=== What is expected ===
Somewhere below is a line with "y sesiones disponibles." and, later, a line with "1. **Título como"; repeat those two lines and all the lines between them, exactly as they are.

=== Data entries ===

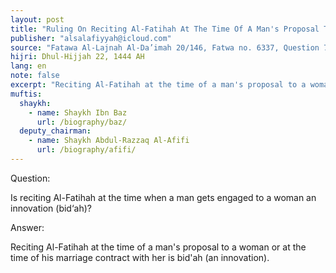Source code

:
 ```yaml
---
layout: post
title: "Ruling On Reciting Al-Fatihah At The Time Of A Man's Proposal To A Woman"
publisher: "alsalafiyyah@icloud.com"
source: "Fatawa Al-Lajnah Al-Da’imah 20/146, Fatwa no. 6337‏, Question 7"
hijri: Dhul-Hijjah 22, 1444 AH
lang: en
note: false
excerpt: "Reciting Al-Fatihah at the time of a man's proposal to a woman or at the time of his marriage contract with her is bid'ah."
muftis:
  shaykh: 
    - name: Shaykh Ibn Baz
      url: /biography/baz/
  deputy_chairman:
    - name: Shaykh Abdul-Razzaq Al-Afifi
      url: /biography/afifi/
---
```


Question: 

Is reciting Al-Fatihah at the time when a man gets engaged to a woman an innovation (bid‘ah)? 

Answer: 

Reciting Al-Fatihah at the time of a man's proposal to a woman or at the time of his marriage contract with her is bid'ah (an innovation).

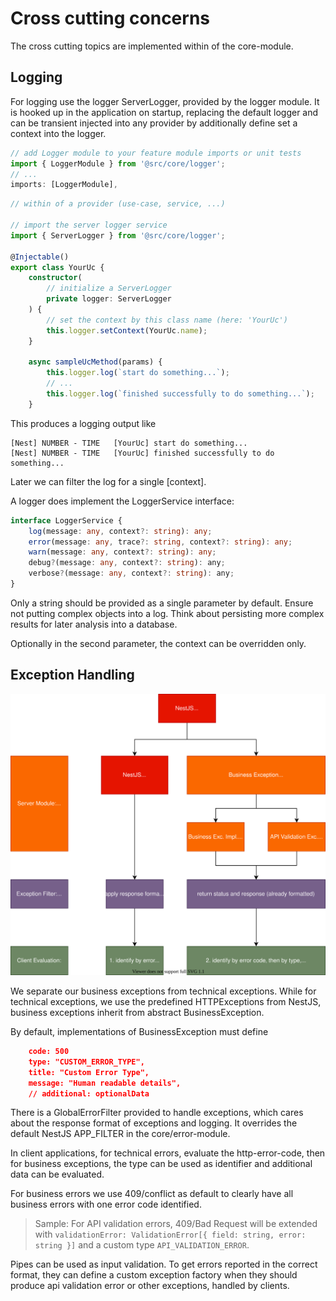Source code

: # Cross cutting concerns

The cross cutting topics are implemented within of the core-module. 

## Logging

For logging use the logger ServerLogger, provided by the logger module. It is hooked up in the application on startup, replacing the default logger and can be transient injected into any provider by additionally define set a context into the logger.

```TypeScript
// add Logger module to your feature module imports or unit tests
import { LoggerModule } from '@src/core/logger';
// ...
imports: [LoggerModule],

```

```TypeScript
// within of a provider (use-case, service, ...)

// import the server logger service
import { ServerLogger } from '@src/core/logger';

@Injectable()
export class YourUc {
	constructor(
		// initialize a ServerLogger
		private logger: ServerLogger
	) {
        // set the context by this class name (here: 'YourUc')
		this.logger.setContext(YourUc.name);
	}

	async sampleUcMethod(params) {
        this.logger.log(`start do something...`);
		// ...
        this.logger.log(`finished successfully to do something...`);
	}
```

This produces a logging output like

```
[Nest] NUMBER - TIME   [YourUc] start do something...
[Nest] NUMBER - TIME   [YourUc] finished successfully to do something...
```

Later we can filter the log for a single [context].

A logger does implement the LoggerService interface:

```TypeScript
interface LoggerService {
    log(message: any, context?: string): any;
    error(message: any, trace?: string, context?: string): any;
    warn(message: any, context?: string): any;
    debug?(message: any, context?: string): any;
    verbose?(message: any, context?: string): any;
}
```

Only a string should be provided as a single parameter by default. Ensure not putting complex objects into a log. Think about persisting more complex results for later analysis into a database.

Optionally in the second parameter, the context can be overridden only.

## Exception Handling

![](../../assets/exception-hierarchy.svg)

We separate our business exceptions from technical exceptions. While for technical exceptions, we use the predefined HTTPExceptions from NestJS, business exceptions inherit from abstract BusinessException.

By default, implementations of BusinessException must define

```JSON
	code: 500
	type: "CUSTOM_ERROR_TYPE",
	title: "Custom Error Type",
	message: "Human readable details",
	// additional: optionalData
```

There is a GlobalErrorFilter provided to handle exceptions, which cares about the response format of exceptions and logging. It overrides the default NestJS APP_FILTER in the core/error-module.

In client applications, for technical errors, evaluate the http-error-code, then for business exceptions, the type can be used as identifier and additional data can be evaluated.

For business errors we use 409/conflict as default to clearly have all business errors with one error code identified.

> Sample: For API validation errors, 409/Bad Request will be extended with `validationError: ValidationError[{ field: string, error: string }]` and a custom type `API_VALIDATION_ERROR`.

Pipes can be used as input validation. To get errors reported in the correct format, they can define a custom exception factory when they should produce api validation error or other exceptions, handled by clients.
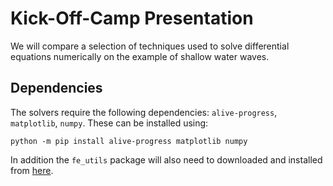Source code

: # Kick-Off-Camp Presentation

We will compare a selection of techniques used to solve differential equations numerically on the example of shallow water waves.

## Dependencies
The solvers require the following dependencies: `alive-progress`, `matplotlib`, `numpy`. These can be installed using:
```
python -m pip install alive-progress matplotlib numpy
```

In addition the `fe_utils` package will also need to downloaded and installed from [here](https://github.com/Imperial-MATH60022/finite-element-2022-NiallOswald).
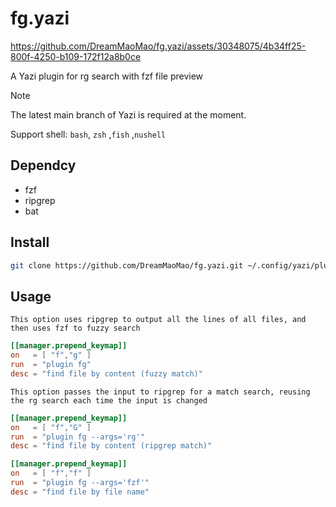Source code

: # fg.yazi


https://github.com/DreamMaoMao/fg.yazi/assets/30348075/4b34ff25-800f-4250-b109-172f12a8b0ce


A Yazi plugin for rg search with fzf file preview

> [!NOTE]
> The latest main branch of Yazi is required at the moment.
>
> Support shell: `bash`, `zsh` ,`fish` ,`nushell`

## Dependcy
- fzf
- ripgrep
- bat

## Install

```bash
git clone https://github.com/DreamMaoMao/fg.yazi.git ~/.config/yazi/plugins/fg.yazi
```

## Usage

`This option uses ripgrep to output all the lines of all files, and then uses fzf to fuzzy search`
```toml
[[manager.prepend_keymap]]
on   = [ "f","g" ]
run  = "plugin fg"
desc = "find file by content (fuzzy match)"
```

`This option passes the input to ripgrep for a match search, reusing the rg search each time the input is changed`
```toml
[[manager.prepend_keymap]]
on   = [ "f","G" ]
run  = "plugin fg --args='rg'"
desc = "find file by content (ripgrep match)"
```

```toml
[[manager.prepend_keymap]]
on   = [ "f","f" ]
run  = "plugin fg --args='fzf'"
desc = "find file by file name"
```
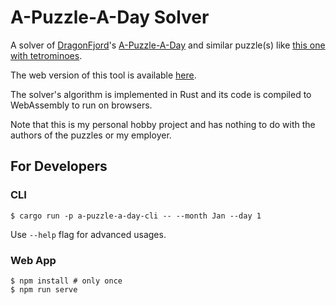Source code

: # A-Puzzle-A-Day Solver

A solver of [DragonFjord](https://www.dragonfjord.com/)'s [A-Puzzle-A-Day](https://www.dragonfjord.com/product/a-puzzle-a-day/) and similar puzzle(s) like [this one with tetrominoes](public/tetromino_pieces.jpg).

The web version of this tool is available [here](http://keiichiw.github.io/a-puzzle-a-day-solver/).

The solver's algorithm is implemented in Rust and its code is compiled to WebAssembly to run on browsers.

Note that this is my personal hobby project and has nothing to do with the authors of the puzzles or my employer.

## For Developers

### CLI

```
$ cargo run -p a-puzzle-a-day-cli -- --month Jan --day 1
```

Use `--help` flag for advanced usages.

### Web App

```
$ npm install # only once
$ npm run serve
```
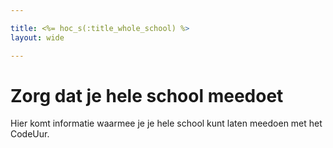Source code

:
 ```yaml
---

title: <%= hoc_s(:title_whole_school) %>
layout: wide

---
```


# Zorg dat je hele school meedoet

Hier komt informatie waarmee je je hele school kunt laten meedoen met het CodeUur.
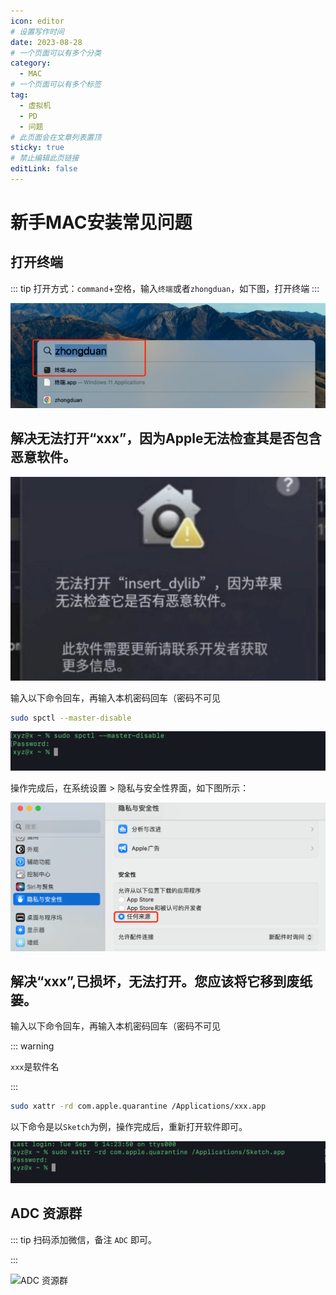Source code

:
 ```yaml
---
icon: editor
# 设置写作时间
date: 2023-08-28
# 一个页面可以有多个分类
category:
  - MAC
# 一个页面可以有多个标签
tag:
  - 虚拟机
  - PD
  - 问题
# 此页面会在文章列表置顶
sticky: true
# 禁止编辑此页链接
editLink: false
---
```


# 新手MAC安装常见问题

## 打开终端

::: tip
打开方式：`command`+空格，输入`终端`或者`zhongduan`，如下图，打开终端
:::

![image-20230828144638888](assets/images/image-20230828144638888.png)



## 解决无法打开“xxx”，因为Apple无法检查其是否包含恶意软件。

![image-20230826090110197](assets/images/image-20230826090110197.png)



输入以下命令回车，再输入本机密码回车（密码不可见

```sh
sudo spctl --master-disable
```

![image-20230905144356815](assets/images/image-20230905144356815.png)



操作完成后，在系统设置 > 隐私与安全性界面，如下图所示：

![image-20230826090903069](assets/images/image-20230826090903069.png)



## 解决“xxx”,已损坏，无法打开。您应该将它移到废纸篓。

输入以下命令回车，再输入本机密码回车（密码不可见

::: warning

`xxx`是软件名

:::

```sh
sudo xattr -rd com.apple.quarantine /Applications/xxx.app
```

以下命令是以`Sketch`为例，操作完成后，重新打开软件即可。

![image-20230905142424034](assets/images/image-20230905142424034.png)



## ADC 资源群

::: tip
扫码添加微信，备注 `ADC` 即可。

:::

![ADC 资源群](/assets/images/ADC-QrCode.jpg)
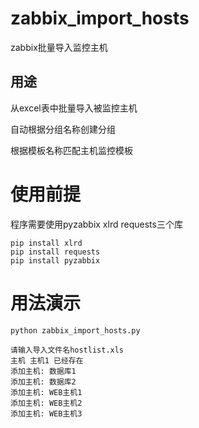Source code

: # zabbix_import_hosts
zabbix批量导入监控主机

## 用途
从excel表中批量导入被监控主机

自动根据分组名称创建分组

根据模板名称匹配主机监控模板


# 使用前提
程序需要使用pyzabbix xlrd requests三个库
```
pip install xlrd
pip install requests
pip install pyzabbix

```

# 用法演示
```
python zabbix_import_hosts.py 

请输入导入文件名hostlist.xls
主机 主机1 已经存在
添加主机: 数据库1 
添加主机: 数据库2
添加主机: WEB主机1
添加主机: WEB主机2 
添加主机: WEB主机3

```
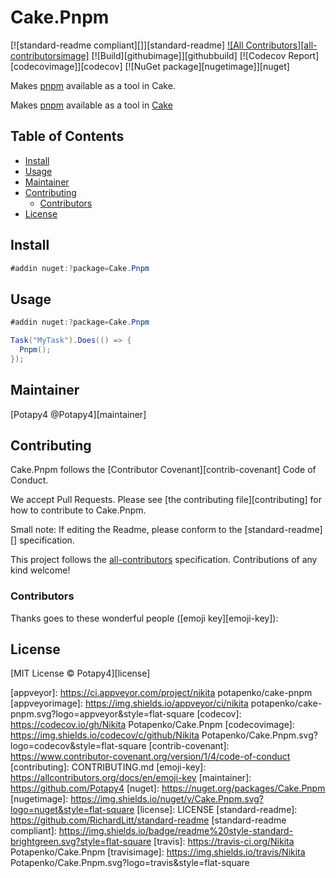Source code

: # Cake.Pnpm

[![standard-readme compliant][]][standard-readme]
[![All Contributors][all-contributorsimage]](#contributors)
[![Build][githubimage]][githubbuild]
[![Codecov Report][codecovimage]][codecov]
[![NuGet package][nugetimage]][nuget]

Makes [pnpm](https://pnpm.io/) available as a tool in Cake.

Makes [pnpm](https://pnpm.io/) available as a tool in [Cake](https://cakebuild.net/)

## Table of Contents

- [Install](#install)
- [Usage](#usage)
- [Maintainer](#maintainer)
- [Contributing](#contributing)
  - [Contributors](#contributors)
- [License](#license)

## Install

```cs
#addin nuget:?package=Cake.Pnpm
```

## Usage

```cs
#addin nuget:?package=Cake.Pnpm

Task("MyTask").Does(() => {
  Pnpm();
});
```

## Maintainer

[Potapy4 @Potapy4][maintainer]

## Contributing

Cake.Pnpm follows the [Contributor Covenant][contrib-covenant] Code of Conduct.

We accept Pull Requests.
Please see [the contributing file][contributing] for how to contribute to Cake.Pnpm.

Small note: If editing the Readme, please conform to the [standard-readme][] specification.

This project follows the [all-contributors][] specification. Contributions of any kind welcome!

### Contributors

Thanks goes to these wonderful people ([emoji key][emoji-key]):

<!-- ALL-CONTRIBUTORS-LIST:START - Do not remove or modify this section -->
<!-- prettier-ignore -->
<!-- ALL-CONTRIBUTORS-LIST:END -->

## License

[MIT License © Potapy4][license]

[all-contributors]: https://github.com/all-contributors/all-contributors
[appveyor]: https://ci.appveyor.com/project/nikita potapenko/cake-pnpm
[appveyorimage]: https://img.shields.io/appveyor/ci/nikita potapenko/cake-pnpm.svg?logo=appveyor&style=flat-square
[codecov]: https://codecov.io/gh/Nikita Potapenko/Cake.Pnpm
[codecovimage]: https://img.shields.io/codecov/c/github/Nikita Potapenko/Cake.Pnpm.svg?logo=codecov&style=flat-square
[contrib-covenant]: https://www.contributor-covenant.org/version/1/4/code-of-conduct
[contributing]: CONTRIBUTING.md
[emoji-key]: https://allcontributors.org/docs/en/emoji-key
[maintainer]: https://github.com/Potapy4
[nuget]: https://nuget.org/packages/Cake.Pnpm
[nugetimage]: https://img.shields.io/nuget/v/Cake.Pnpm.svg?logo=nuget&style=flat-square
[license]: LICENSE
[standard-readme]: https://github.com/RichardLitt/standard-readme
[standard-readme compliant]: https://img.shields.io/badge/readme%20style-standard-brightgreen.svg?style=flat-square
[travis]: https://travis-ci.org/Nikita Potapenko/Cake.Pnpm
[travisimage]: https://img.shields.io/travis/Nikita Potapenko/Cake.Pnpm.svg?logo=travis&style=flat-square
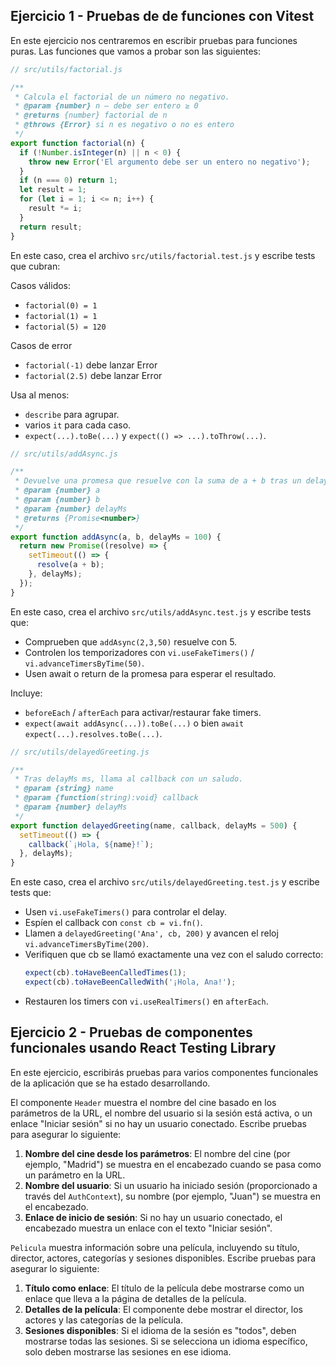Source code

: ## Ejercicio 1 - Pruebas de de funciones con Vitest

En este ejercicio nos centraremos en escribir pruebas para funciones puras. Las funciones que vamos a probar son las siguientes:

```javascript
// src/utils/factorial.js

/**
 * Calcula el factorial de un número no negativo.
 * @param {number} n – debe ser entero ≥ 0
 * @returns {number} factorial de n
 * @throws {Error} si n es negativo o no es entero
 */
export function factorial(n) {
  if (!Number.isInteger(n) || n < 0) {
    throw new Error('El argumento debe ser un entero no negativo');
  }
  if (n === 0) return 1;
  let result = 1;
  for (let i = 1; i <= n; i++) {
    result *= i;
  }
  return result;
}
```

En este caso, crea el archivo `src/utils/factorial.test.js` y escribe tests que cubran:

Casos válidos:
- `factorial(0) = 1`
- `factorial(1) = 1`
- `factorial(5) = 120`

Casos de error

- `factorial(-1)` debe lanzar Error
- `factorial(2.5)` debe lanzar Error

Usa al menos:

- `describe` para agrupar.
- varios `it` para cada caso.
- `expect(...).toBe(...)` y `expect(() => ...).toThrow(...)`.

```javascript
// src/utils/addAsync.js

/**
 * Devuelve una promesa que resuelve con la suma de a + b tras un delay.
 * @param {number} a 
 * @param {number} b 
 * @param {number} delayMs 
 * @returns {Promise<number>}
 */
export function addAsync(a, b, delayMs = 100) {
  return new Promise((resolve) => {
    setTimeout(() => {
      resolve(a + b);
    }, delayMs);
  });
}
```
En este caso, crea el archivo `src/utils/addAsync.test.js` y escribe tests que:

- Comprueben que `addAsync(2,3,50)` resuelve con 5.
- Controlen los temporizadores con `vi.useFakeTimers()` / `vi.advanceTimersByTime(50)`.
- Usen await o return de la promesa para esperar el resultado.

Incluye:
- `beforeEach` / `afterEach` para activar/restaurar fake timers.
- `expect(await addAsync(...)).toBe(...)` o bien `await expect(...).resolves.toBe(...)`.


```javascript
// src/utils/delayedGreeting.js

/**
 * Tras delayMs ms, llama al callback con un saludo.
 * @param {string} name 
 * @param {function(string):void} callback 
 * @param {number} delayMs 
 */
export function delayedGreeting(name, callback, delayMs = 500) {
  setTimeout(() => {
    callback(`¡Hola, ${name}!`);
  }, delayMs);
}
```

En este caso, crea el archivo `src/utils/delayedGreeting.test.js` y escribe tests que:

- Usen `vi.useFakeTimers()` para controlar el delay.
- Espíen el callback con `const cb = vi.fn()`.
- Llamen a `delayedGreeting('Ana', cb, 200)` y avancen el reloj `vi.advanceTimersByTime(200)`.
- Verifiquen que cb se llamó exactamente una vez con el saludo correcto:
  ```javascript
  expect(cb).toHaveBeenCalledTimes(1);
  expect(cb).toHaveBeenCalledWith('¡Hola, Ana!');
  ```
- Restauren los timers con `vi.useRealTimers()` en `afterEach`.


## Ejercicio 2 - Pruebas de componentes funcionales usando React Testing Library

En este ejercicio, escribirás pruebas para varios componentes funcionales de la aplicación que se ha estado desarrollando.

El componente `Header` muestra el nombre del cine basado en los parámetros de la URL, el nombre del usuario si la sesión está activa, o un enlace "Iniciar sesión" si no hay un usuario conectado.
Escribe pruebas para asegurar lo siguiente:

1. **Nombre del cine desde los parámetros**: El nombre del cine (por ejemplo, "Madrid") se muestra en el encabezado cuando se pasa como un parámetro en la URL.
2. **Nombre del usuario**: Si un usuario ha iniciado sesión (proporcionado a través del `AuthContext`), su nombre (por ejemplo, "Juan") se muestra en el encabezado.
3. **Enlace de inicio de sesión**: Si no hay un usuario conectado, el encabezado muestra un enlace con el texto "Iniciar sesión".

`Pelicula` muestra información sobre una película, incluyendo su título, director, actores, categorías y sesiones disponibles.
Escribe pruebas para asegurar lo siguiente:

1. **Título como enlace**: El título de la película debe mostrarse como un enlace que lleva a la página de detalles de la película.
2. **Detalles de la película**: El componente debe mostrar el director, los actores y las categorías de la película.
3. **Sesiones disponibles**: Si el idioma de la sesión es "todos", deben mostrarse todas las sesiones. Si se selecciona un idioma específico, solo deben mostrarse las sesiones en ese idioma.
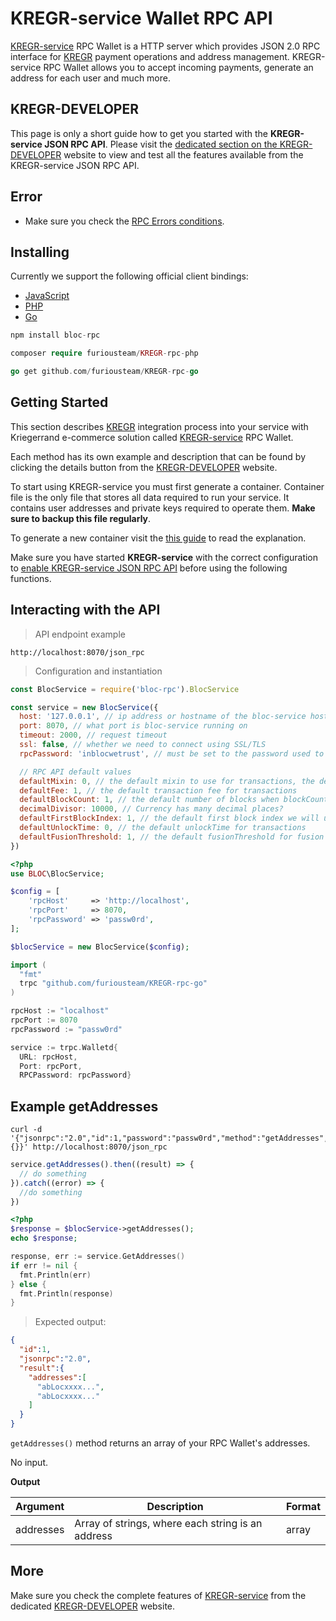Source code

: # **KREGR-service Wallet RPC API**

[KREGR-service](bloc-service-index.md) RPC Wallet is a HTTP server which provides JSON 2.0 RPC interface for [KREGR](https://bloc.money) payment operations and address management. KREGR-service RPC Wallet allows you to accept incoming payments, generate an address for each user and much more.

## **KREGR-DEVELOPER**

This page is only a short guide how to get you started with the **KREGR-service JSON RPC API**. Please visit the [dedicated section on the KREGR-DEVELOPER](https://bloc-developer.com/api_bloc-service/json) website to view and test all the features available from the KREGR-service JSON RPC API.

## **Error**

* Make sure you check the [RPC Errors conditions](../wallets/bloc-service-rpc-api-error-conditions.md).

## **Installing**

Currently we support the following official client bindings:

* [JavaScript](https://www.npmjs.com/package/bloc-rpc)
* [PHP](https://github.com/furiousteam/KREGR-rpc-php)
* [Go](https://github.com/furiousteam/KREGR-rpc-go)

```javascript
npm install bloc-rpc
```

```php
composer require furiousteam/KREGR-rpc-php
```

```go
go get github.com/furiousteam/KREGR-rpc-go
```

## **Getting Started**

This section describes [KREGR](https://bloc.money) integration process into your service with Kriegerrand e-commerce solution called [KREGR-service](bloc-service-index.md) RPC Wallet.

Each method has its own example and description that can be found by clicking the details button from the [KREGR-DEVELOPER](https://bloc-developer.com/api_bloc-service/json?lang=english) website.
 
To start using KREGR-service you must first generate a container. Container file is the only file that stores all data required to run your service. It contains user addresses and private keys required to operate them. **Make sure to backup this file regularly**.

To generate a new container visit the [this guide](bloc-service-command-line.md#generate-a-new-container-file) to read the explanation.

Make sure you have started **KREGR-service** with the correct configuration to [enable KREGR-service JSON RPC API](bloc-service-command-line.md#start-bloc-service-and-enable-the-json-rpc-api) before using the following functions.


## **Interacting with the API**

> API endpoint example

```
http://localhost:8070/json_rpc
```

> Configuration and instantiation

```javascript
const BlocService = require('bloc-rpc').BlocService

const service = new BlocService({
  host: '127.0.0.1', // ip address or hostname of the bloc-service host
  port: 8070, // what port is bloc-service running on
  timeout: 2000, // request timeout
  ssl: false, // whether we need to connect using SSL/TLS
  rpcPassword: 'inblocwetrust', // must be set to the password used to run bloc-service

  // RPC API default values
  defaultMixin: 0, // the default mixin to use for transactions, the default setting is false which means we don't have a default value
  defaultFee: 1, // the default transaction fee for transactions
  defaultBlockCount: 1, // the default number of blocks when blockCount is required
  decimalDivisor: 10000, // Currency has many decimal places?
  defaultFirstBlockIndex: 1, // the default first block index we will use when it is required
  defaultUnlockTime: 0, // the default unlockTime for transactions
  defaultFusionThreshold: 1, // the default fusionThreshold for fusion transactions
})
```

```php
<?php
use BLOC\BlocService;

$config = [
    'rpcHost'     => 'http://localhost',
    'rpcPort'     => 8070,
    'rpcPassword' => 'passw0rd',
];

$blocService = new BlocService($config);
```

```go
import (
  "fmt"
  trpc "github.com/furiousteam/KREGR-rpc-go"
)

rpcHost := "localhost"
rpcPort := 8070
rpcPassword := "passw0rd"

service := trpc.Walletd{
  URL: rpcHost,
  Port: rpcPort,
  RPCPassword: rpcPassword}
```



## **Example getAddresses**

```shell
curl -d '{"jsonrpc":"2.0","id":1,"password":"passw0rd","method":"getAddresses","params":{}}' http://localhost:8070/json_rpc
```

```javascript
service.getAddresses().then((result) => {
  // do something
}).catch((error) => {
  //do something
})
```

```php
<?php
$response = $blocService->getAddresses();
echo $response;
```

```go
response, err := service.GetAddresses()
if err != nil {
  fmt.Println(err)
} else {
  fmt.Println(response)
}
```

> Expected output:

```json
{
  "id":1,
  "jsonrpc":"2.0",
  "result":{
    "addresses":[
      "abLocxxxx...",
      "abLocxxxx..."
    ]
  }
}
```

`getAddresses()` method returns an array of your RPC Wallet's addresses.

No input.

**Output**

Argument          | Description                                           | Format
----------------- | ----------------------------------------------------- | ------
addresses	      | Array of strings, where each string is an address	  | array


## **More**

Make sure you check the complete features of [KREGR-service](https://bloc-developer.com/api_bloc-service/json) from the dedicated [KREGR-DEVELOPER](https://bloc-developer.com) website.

=== Answer space ===
`Pelicula` muestra información sobre una película, incluyendo su título, director, actores, categorías y sesiones disponibles.
Escribe pruebas para asegurar lo siguiente:

1. **Título como enlace**: El título de la película debe mostrarse como un enlace que lleva a la página de detalles de la película.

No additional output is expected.